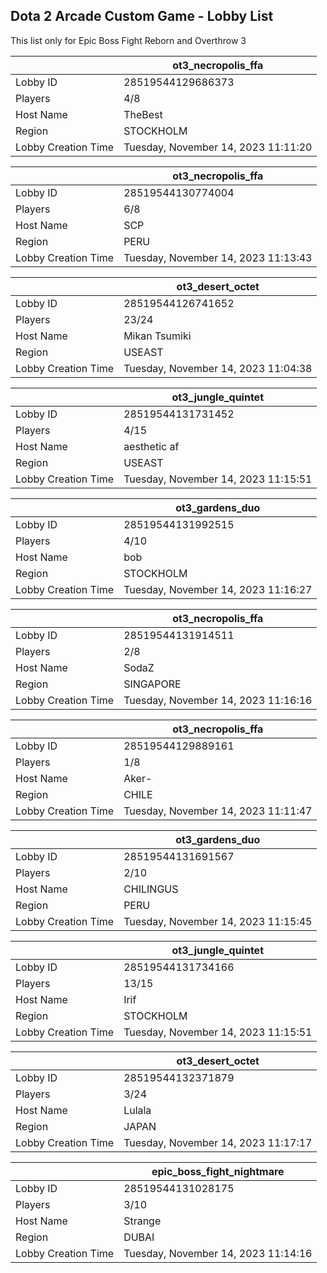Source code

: ## Dota 2 Arcade Custom Game - Lobby List

This list only for Epic Boss Fight Reborn and Overthrow 3

|  | ot3_necropolis_ffa |
| ------ | ------ |
| Lobby ID | 28519544129686373 |
| Players | 4/8 |
| Host Name | TheBest |
| Region | STOCKHOLM |
| Lobby Creation Time | Tuesday, November 14, 2023 11:11:20 |


|  | ot3_necropolis_ffa |
| ------ | ------ |
| Lobby ID | 28519544130774004 |
| Players | 6/8 |
| Host Name | SCP |
| Region | PERU |
| Lobby Creation Time | Tuesday, November 14, 2023 11:13:43 |


|  | ot3_desert_octet |
| ------ | ------ |
| Lobby ID | 28519544126741652 |
| Players | 23/24 |
| Host Name | Mikan Tsumiki |
| Region | USEAST |
| Lobby Creation Time | Tuesday, November 14, 2023 11:04:38 |


|  | ot3_jungle_quintet |
| ------ | ------ |
| Lobby ID | 28519544131731452 |
| Players | 4/15 |
| Host Name | aesthetic af |
| Region | USEAST |
| Lobby Creation Time | Tuesday, November 14, 2023 11:15:51 |


|  | ot3_gardens_duo |
| ------ | ------ |
| Lobby ID | 28519544131992515 |
| Players | 4/10 |
| Host Name | bob |
| Region | STOCKHOLM |
| Lobby Creation Time | Tuesday, November 14, 2023 11:16:27 |


|  | ot3_necropolis_ffa |
| ------ | ------ |
| Lobby ID | 28519544131914511 |
| Players | 2/8 |
| Host Name | SodaZ |
| Region | SINGAPORE |
| Lobby Creation Time | Tuesday, November 14, 2023 11:16:16 |


|  | ot3_necropolis_ffa |
| ------ | ------ |
| Lobby ID | 28519544129889161 |
| Players | 1/8 |
| Host Name | Aker- |
| Region | CHILE |
| Lobby Creation Time | Tuesday, November 14, 2023 11:11:47 |


|  | ot3_gardens_duo |
| ------ | ------ |
| Lobby ID | 28519544131691567 |
| Players | 2/10 |
| Host Name | CHILINGUS |
| Region | PERU |
| Lobby Creation Time | Tuesday, November 14, 2023 11:15:45 |


|  | ot3_jungle_quintet |
| ------ | ------ |
| Lobby ID | 28519544131734166 |
| Players | 13/15 |
| Host Name | Irif |
| Region | STOCKHOLM |
| Lobby Creation Time | Tuesday, November 14, 2023 11:15:51 |


|  | ot3_desert_octet |
| ------ | ------ |
| Lobby ID | 28519544132371879 |
| Players | 3/24 |
| Host Name | Lulala |
| Region | JAPAN |
| Lobby Creation Time | Tuesday, November 14, 2023 11:17:17 |


|  | epic_boss_fight_nightmare |
| ------ | ------ |
| Lobby ID | 28519544131028175 |
| Players | 3/10 |
| Host Name | Strange |
| Region | DUBAI |
| Lobby Creation Time | Tuesday, November 14, 2023 11:14:16 |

..........

DIRECTIONS FOR THIS TASK
Where a line of the material holds the word "Tuesday", copy that line.

WRITTEN ANSWER
| Lobby Creation Time | Tuesday, November 14, 2023 11:11:20 |
| Lobby Creation Time | Tuesday, November 14, 2023 11:13:43 |
| Lobby Creation Time | Tuesday, November 14, 2023 11:04:38 |
| Lobby Creation Time | Tuesday, November 14, 2023 11:15:51 |
| Lobby Creation Time | Tuesday, November 14, 2023 11:16:27 |
| Lobby Creation Time | Tuesday, November 14, 2023 11:16:16 |
| Lobby Creation Time | Tuesday, November 14, 2023 11:11:47 |
| Lobby Creation Time | Tuesday, November 14, 2023 11:15:45 |
| Lobby Creation Time | Tuesday, November 14, 2023 11:15:51 |
| Lobby Creation Time | Tuesday, November 14, 2023 11:17:17 |
| Lobby Creation Time | Tuesday, November 14, 2023 11:14:16 |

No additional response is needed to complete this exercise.